I do not want my ten-liner growing like a plant, do you? Poetry itself grows, the poet grows slowly as a poet. The best way to become a poet is to write a lot of poetry, not thinking or plannng or waiting for the houseplant to grow. The advice applies to prose writers.

The competitive aspect is what makes this thread active and different. If I only handed out my sage advice without a score, the thread would fold right up. No shilly-shally here. Honest and direct, right down to a numerical score. 

The masters are your opponents, not the other contributors. The poem I eventually upgraded to a 6.4, would be an 8 or better graded by genre, so that should not discourage anyone. People would see a score of 5 is a big score around here, if they sent more poems. 

If someone receives a score of 7, that does not mean their poem is better than the 6.4. Totally irrelevant. It could mean they got closer to the target request in the eyes of the judge, or the judge prefers a certain kind of poetry. It specifically means here that the judge believes it is easier to make a perfect light poem than it to make a perfect serious one.

Ogden Nash might produce eights, nines and tens of his genre, but they cannot compete with a solid 7.5 performance from W.D. Snodgrass, using the master's universal scale. It is written.

----------


## desiresjab

Now for some official business. One good thing allowed a sole arbiter is to change even what is written. 

I am going to score differently from now on. I will give any poem its score in its own genre, but the master's scale still applies. I will give two scores, a more localized genre score in case your poem qualifies, and the universal master's score.

Loki's Local genre score: 8.1. His universal master score remains at 6.4. The master's scale is too powerful by itself, and will scare people away. The local score gives people some feedback on how they are doing as growing poets in the moment.

----------


## Michael Kajuan

I guess I'll contribute. This was a poem I wrote a few years ago where I implore God to take away fear away from me as a Christian:

Do Away with Fear: Shakespearean sonnet #1

Do away with fear, lift burdens that crush;
Steel me, Lord; look on your servant’s torment;
I’ve endured patiently, there’s been no rush.
Fear’s dominion’s been long, my strength is spent;
I beg you; flood this soul with divine love!
The Enemy’s tactics have been devious,
Clear out his twilight and shine from above;
All the while these trials have been tortuous,
Through untold adversities faith remains;
Lurching onward, craving liberation,
A sound mind is what I seek to regain.
Must I abide this horrification?
Then with the Sustainer’s power Grace me;
So I can emerge as one wholly free.

----------


## desiresjab

> I guess I'll contribute. This was a poem I wrote a few years ago where I implore God to take away fear away from me as a Christian:
> 
> Do Away with Fear: Shakespearean sonnet #1
> 
> Do away with fear, lift burdens that crush;
> Steel me, Lord; look on your servant’s torment;
> I’ve endured patiently, there’s been no rush.
> Fear’s dominion’s been long, my strength is spent;
> I beg you; flood this soul with divine love!
> ...


I would say this one has been good practice. It is a real sonnet. The rhyme scheme is perfect and the poem one syllable longer than exact pentameter, over the course of fourteen lines.

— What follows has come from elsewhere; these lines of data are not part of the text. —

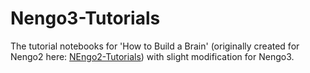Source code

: # Nengo3-Tutorials

The tutorial notebooks for 'How to Build a Brain' (originally created for Nengo2 here: [NEngo2-Tutorials](https://github.com/s72sue/Nengo2-Tutorials)) with slight modification for Nengo3.

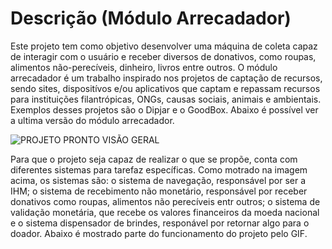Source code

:# Descrição (Módulo Arrecadador)
Este projeto tem como objetivo desenvolver uma máquina de coleta capaz de interagir com o usuário e receber diversos de donativos, como roupas, alimentos não-perecíveis, dinheiro, livros entre outros.
O módulo arrecadador é um trabalho inspirado nos projetos de captação de recursos, sendo sites, dispositívos e/ou aplicativos que captam e repassam recursos para instituições filantrópicas, ONGs, 
causas sociais, animais e ambientais. Exemplos desses projetos são o Dipjar e o GoodBox. Abaixo é possível ver a ultima versão do módulo arrecadador.  

![PROJETO PRONTO VISÃO GERAL](https://user-images.githubusercontent.com/75312838/103468043-0ad06600-4d34-11eb-9fa7-d76284702608.png)

Para que o projeto seja capaz de realizar o que se propõe, conta com diferentes sistemas para tarefaz específicas. Como motrado na imagem acima, os sistemas são: o sistema de navegação, responsável por ser a IHM; o sistema de recebimento não monetário, responsável por receber donativos como roupas, alimentos não perecíveis entr outros; o sistema de validação monetária, que recebe os valores financeiros da moeda nacional e o sistema dispensador de brindes, responável por retornar algo para o doador. Abaixo é mostrado parte
do funcionamento do projeto pelo GIF.



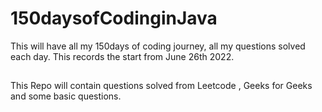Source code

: # 150daysofCodinginJava
This will have all my 150days of coding journey, all my questions solved each day. This records the start from June 26th 2022.

##

This Repo will contain questions solved from Leetcode , Geeks for Geeks and some basic questions.
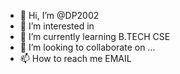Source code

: - 👋 Hi, I’m @DP2002
- 👀 I’m interested in 
- 🌱 I’m currently learning B.TECH CSE
- 💞️ I’m looking to collaborate on ...
- 📫 How to reach me EMAIL

<!---
DP2002/DP2002 is a ✨ special ✨ repository because its `README.md` (this file) appears on your GitHub profile.
You can click the Preview link to take a look at your changes.
--->
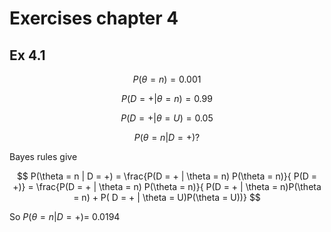 Exercises chapter 4
===================

Ex 4.1
------

$$
P(\theta = n) = 0.001
$$

$$
P(D = + | \theta = n) = 0.99
$$

$$
P(D = + | \theta = U) = 0.05
$$

$$
P(\theta = n | D = +)?
$$

Bayes rules give

$$
P(\theta = n | D = +) = \frac{P(D = + | \theta = n) P(\theta = n)}{ P(D = +)} = \frac{P(D = + | \theta = n) P(\theta = n)}{ P(D = + | \theta = n)P(\theta = n) + P( D = + | \theta = U)P(\theta = U))}
$$

So $P(\theta = n | D = +) =$ 0.0194


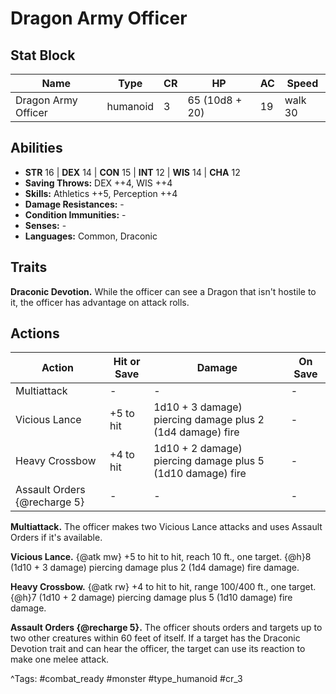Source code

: # Dragon Army Officer

## Stat Block

| Name | Type | CR | HP | AC | Speed |
|------|------|----|----|----|-------|
| Dragon Army Officer | humanoid | 3 | 65 (10d8 + 20) | 19 | walk 30 |

## Abilities

- **STR** 16 | **DEX** 14 | **CON** 15 | **INT** 12 | **WIS** 14 | **CHA** 12
- **Saving Throws:** DEX ++4, WIS ++4  
- **Skills:** Athletics ++5, Perception ++4  
- **Damage Resistances:** -  
- **Condition Immunities:** -  
- **Senses:** -  
- **Languages:** Common, Draconic

## Traits

**Draconic Devotion.** While the officer can see a Dragon that isn't hostile to it, the officer has advantage on attack rolls.


## Actions

| Action | Hit or Save | Damage | On Save |
|--------|--------------|--------|----------|
| Multiattack | - | - | - |
| Vicious Lance | +5 to hit | 1d10 + 3 damage) piercing damage plus 2 (1d4 damage) fire | - |
| Heavy Crossbow | +4 to hit | 1d10 + 2 damage) piercing damage plus 5 (1d10 damage) fire | - |
| Assault Orders {@recharge 5} | - | - | - |

**Multiattack.** The officer makes two Vicious Lance attacks and uses Assault Orders if it's available.

**Vicious Lance.** {@atk mw} +5 to hit to hit, reach 10 ft., one target. {@h}8 (1d10 + 3 damage) piercing damage plus 2 (1d4 damage) fire damage.

**Heavy Crossbow.** {@atk rw} +4 to hit to hit, range 100/400 ft., one target. {@h}7 (1d10 + 2 damage) piercing damage plus 5 (1d10 damage) fire damage.

**Assault Orders {@recharge 5}.** The officer shouts orders and targets up to two other creatures within 60 feet of itself. If a target has the Draconic Devotion trait and can hear the officer, the target can use its reaction to make one melee attack.


^Tags: #combat_ready #monster #type_humanoid #cr_3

You did everything a poet is supposed to do--then you filled your form in with dead language without a single new image or idea--_sustainer's power, soul, grace, burdens, capltalized Enemy, craving and lurching, untold adversaries_--they are all there, every worn out phrase and buzz word that goes with the frozen genre. It sounds like something a devout christian amateur might write in 1732, but a decent imitation. The tone and language is so borrowed it's out of a costume shop.

Now because a piece like this fictionally speaks directly to God, who already knows everything, does not mean to leave out all detail for the human reader. Unless you are keeping the poem between you and God, why not give a hint of what those burdens and trials might be, instead of leaving we mortals with one hundred percent generalities, abstract words of activity without a single image? Are you implying your trials and burdens were just run of the mill ordinary? It is like saying, "Oh, I've had my troubles, but you wouldn't want to hear about them," to your reader.

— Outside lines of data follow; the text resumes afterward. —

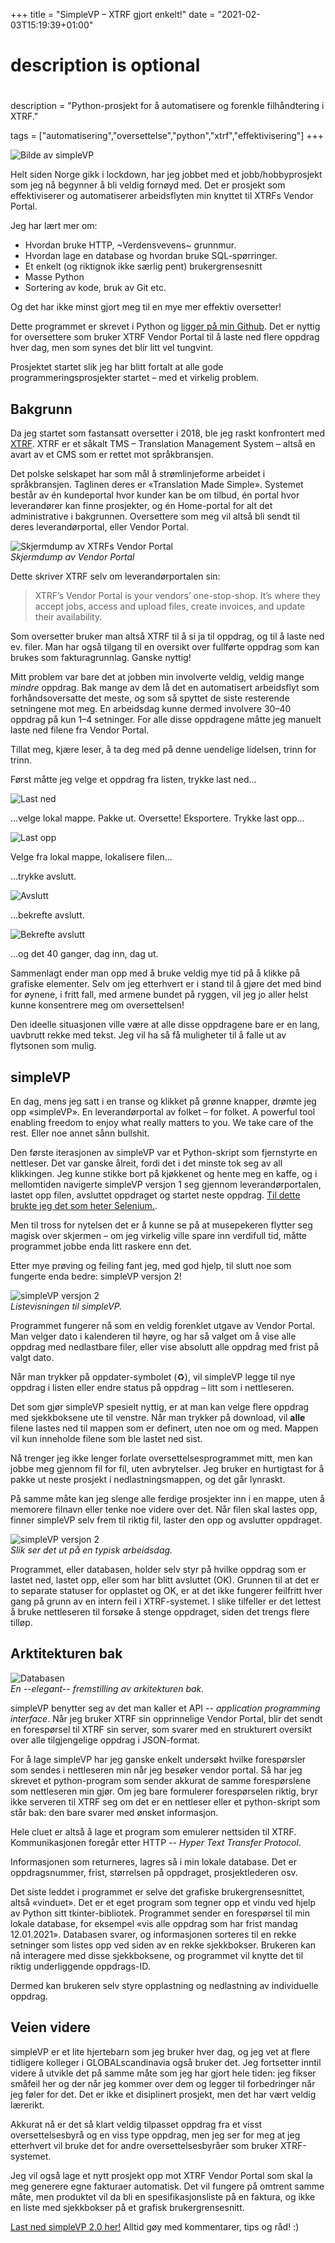 +++
title = "SimpleVP – XTRF gjort enkelt!"
date = "2021-02-03T15:19:39+01:00"

#
# description is optional
#
description = "Python-prosjekt for å automatisere og forenkle filhåndtering i XTRF."

tags = ["automatisering","oversettelse","python","xtrf","effektivisering"]
+++

![Bilde av simpleVP](/images/blogg/bloggpost_simplevp/intro.gif)

Helt siden Norge gikk i lockdown, har jeg jobbet med et jobb/hobbyprosjekt som jeg nå begynner å bli veldig fornøyd med. Det er prosjekt som effektiviserer og automatiserer arbeidsflyten min knyttet til XTRFs Vendor Portal.

Jeg har lært mer om:

* Hvordan bruke HTTP, \~Verdensvevens\~ grunnmur.
* Hvordan lage en database og hvordan bruke SQL-spørringer.
* Et enkelt (og riktignok ikke særlig pent) brukergrensesnitt
* Masse Python
* Sortering av kode, bruk av Git etc.

Og det har ikke minst gjort meg til en mye mer effektiv oversetter!

Dette programmet er skrevet i Python og [ligger på min Github](https://github.com/Oleham/simplevp). Det er nyttig for oversettere som bruker XTRF Vendor Portal til å laste ned flere oppdrag hver dag, men som synes det blir litt vel tungvint.

Prosjektet startet slik jeg har blitt fortalt at alle gode programmeringsprosjekter startet – med et virkelig problem.

## Bakgrunn

Da jeg startet som fastansatt oversetter i 2018, ble jeg raskt konfrontert med [XTRF](https://xtrf.eu). 
XTRF er et såkalt TMS – Translation Management System – altså en avart av et CMS som er rettet mot språkbransjen. 

Det polske selskapet har som mål å strømlinjeforme arbeidet i språkbransjen. Taglinen deres er «Translation Made Simple». Systemet består av én kundeportal hvor kunder kan be om tilbud, én portal hvor leverandører kan finne prosjekter, og én Home-portal for alt det administrative i bakgrunnen. 
Oversettere som meg vil altså bli sendt til deres leverandørportal, eller Vendor Portal.

![Skjermdump av XTRFs Vendor Portal](/images/blogg/bloggpost_simplevp/vendorportal.jpg)  
*Skjermdump av Vendor Portal*

Dette skriver XTRF selv om leverandørportalen sin:
> XTRF’s Vendor Portal is your vendors’ one-stop-shop.
It’s where they accept jobs, access and upload files,
create invoices, and update their availability.

Som oversetter bruker man altså XTRF til å si ja til oppdrag, og til å laste ned ev. filer. Man har også tilgang til en oversikt over fullførte oppdrag som kan brukes som fakturagrunnlag. Ganske nyttig!

Mitt problem var bare det at jobben min involverte veldig, veldig mange *mindre* oppdrag. 
Bak mange av dem lå det en automatisert arbeidsflyt som forhåndsoversatte det meste, og som så spyttet de siste resterende setningene mot meg. En arbeidsdag kunne dermed involvere 30–40 oppdrag på kun 1–4 setninger. For alle disse oppdragene måtte jeg manuelt laste ned filene fra Vendor Portal.

Tillat meg, kjære leser, å ta deg med på denne uendelige lidelsen, trinn for trinn. 

Først måtte jeg velge et oppdrag fra listen, trykke last ned…

![Last ned](/images/blogg/bloggpost_simplevp/xtrf_vendorportal_dl_button.JPG)

…velge lokal mappe. Pakke ut. Oversette! Eksportere. Trykke last opp…

![Last opp](/images/blogg/bloggpost_simplevp/xtrf_vendorportal_ul_button.jpg)

Velge fra lokal mappe, lokalisere filen…

…trykke avslutt.

![Avslutt](/images/blogg/bloggpost_simplevp/xtrf_finish_button.jpg)

…bekrefte avslutt.

![Bekrefte avslutt](/images/blogg/bloggpost_simplevp/xtrf_finish_button2.jpg)

…og det 40 ganger, dag inn, dag ut.

Sammenlagt ender man opp med å bruke veldig mye tid på å klikke på grafiske elementer. Selv om jeg etterhvert er i stand til å gjøre det med bind for øynene, i fritt fall, med armene bundet på ryggen, vil jeg jo aller helst kunne konsentrere meg om oversettelsen! 

Den ideelle situasjonen ville være at alle disse oppdragene bare er en lang, uavbrutt rekke med tekst.
Jeg vil ha så få muligheter til å falle ut av flytsonen som mulig.

## simpleVP

En dag, mens jeg satt i en transe og klikket på grønne knapper, drømte jeg opp «simpleVP». En leverandørportal av folket – for folket. A powerful tool enabling freedom to enjoy what really matters to you. We take care of the rest. Eller noe annet sånn bullshit.

Den første iterasjonen av simpleVP var et Python-skript som fjernstyrte en nettleser. Det var ganske ålreit, fordi det i det minste tok seg av all klikkingen. Jeg kunne stikke bort på kjøkkenet og hente meg en kaffe, og i mellomtiden navigerte simpleVP versjon 1 seg gjennom leverandørportalen, lastet opp filen, avsluttet oppdraget og startet neste oppdrag. [Til dette brukte jeg det som heter Selenium.](https://www.selenium.dev/).

Men til tross for nytelsen det er å kunne se på at musepekeren flytter seg magisk over skjermen – om jeg virkelig ville spare inn verdifull tid, måtte programmet jobbe enda litt raskere enn det.

Etter mye prøving og feiling fant jeg, med god hjelp, til slutt noe som fungerte enda bedre: simpleVP versjon 2!

![simpleVP versjon 2](/images/blogg/bloggpost_simplevp/simplevp_list_view.jpg)  
*Listevisningen til simpleVP.*

Programmet fungerer nå som en veldig forenklet utgave av Vendor Portal. Man velger dato i kalenderen til høyre, og har så valget om å vise alle oppdrag med nedlastbare filer, eller vise absolutt alle oppdrag med frist på valgt dato.

Når man trykker på oppdater-symbolet (♻️), vil simpleVP legge til nye oppdrag i listen eller endre status på oppdrag – litt som i nettleseren.

Det som gjør simpleVP spesielt nyttig, er at man kan velge flere oppdrag med sjekkboksene ute til venstre. Når man trykker på download, vil **alle** filene lastes ned til mappen som er definert, uten noe om og med. Mappen vil kun inneholde filene som ble lastet ned sist.

Nå trenger jeg ikke lenger forlate oversettelsesprogrammet mitt, men kan jobbe meg gjennom fil for fil, uten avbrytelser. Jeg bruker en hurtigtast for å pakke ut neste prosjekt i nedlastningsmappen, og det går lynraskt.

På samme måte kan jeg slenge alle ferdige prosjekter inn i en mappe, uten å memorere filnavn eller tenke noe videre over det. Når filen skal lastes opp, finner simpleVP selv frem til riktig fil, laster den opp og avslutter oppdraget.

![simpleVP versjon 2](/images/blogg/bloggpost_simplevp/simplevp_list_status.JPG)  
*Slik ser det ut på en typisk arbeidsdag.*

Programmet, eller databasen, holder selv styr på hvilke oppdrag som er lastet ned, lastet opp, eller som har blitt avsluttet (OK). Grunnen til at det er to separate statuser for opplastet og OK, er at det ikke fungerer feilfritt hver gang på grunn av en intern feil i XTRF-systemet. I slike tilfeller er det lettest å bruke nettleseren til forsøke å stenge oppdraget, siden det trengs flere tilløp.

## Arktitekturen bak

![Databasen](/images/blogg/bloggpost_simplevp/sVP_explanation.png)  
*En --elegant-- fremstilling av arkitekturen bak.*

simpleVP benytter seg av det man kaller et API -- *application programming interface*. Når jeg bruker XTRF sin opprinnelige Vendor Portal, blir det sendt en forespørsel til XTRF sin server, som svarer med en strukturert oversikt over alle tilgjengelige oppdrag i JSON-format.

For å lage simpleVP har jeg ganske enkelt undersøkt hvilke forespørsler som sendes i nettleseren min når jeg besøker vendor portal. Så har jeg skrevet et python-program som sender akkurat de samme forespørslene som nettleseren min gjør.
Om jeg bare formulerer forespørselen riktig, bryr ikke serveren til XTRF seg om det er en nettleser eller et python-skript som står bak: den bare svarer med ønsket informasjon.

Hele cluet er altså å lage et program som emulerer nettsiden til XTRF. Kommunikasjonen foregår etter HTTP -- *Hyper Text Transfer Protocol*. 

Informasjonen som returneres, lagres så i min lokale database. Det er oppdragsnummer, frist, størrelsen på oppdraget, prosjektlederen osv. 

Det siste leddet i programmet er selve det grafiske brukergrensesnittet, altså «vinduet». Det er et eget program som tegner opp et vindu ved hjelp av Python sitt tkinter-bibliotek. Programmet sender en forespørsel til min lokale database, for eksempel «vis alle oppdrag som har frist mandag 12.01.2021». Databasen svarer, og informasjonen sorteres til en rekke setninger som listes opp ved siden av en rekke sjekkbokser. Brukeren kan nå interagere med disse sjekkboksene, og programmet vil knytte det til riktig underliggende oppdrags-ID.

Dermed kan brukeren selv styre opplastning og nedlastning av individuelle oppdrag.

## Veien videre

simpleVP er et lite hjertebarn som jeg bruker hver dag, og jeg vet at flere tidligere kolleger i GLOBALscandinavia også bruker det. Jeg fortsetter inntil videre å utvikle det på samme måte som jeg har gjort hele tiden: jeg fikser småfeil her og der når jeg kommer over dem og legger til forbedringer når jeg føler for det. Det er ikke et disiplinert prosjekt, men det har vært veldig lærerikt.

Akkurat nå er det så klart veldig tilpasset oppdrag fra et visst oversettelsesbyrå og en viss type oppdrag, men jeg ser for meg at jeg etterhvert vil bruke det for andre oversettelsesbyråer som bruker XTRF-systemet.

Jeg vil også lage et nytt prosjekt opp mot XTRF Vendor Portal som skal la meg generere egne fakturaer automatisk. Det vil fungere på omtrent samme måte, men produktet vil da bli en spesifikasjonsliste på en faktura, og ikke en liste med sjekkbokser på et grafisk brukergrensesnitt.

[Last ned simpleVP 2.0 her!](https://github.com/Oleham/simplevp) Alltid gøy med kommentarer, tips og råd! :)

A piece like this may well carry great signifcance to you on your spiritual journey, but as 21rst century poetry it fails as fast as Icarus falls, because its language is wholly conventional. 

Genre religious poem score: 5 

Universal master's tally: 3.9

----------


## YesNo

I agree with you about the content of Michael Kajuan's poem, desiresjab. 

However, is it actually a sonnet? The rhyme isn't correct. For example, "Grace me" and "wholly free" do not rhyme. In "Grace me" the accent is on "Grace" not "me". In "wholly free", it is on "free". The meter is also off. For example, the line "Must I abide this horrification?" contains only four accented syllables, "I", "-bide","hor-", "-ca-", not the expected five syllables.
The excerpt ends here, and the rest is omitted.